O Superior Tribunal de Justiça informou nesta sexta-feira (6/11) que o backup dos sistemas de tecnologia da corte está "100% íntegro, bem como os dados dos cerca de 255 mil processos que tramitam". O tribunal foi alvo de hackers na terça (3) e desde então paralisou suas atividades. Os ministros e servidores não conseguem acessar seus próprios arquivos e e-mails.

STJ
STJCorte está fora do ar e com prazos suspensos 

Em nota, o presidente do tribunal, ministro Humberto Martins, assegurou que o sistema estará disponível no dia 9 de novembro, conforme o previsto. O sistema reúne as principais funcionalidades do processo eletrônico e dos julgamentos colegiados.

A situação é considerada grave entre os ministros.
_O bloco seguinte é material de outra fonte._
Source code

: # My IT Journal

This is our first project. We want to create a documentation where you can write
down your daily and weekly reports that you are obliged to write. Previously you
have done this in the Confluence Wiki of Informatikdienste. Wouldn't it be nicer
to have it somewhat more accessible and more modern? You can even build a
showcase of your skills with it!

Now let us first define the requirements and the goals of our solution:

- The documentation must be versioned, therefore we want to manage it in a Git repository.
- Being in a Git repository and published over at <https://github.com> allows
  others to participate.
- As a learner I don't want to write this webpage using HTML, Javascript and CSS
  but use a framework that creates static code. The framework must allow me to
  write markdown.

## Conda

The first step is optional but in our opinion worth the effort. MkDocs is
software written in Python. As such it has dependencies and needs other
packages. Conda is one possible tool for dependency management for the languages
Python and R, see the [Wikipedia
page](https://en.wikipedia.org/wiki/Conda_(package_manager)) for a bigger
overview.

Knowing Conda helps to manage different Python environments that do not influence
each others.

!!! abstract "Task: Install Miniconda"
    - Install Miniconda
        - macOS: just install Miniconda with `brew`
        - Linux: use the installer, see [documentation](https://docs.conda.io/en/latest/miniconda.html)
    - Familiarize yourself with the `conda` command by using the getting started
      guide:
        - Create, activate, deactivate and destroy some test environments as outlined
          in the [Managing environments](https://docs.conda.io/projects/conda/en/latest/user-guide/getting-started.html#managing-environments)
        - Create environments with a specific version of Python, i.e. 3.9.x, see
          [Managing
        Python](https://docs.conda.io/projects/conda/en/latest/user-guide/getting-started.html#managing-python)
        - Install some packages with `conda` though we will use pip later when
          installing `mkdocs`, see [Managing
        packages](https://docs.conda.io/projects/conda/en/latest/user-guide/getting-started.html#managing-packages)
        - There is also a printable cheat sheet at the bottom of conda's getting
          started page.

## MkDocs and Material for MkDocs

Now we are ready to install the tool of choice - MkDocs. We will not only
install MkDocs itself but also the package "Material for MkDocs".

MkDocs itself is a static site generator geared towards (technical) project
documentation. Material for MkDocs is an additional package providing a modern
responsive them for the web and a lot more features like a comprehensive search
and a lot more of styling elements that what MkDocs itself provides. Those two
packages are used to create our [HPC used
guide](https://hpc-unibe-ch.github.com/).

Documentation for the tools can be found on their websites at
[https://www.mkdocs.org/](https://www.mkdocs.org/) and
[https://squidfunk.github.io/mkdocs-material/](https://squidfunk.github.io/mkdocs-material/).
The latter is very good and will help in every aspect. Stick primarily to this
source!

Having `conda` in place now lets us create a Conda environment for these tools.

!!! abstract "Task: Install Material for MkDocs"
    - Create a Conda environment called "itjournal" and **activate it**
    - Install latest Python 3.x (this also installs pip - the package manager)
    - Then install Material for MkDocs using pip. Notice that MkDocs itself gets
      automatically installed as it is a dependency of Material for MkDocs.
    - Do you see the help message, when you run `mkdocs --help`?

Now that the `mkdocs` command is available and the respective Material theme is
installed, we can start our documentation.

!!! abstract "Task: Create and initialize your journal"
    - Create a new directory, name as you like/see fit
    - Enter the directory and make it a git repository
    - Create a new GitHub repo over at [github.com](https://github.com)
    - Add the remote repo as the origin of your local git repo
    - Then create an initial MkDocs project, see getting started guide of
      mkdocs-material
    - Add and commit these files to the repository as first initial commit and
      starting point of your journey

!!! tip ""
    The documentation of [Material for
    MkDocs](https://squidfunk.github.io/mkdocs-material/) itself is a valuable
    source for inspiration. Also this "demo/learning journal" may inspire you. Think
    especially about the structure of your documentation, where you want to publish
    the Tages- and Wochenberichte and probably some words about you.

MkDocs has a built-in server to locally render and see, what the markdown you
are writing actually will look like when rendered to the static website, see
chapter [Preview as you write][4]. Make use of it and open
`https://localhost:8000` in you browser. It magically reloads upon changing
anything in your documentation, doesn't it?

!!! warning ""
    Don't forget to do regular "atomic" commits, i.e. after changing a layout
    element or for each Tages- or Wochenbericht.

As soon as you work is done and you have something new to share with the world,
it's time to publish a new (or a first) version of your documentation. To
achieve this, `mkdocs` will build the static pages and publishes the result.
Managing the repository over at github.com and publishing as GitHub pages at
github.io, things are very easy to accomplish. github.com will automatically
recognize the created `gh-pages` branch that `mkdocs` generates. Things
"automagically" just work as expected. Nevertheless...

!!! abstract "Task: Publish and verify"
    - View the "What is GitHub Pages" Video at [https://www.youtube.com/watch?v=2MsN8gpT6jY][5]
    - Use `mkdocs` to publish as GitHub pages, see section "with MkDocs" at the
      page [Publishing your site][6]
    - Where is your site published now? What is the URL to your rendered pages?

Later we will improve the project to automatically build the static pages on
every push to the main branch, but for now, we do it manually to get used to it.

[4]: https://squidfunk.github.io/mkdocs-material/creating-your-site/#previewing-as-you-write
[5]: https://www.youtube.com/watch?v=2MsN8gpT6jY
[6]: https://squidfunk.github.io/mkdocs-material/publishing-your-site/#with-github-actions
Alguns demonstraram preocupação com uma mudança feita no sistema da corte no ano passado, que poderia ter aberto vulnerabilidades do site. 

Um ministro da corte ouvido pela ConJur contou que o hacker não teve acesso aos arquivos e processos que estão guardados em nuvem. Com isso, o hacker conseguiu bloquear e criptografar apenas os dados que estão guardados nos computadores. Informações preliminares indicam que o ataque foi localizado de uma empresa particular estrangeira e estava sendo programado havia três meses.

Até agora, não está clara a dimensão do que foi atacado, se houve cópia dos dados e, consequentemente, do que poderá ser restaurado. Circula ainda a informação de que houve pedido de resgate dos dados, mas não há informação oficial da presidência sobre o tema. 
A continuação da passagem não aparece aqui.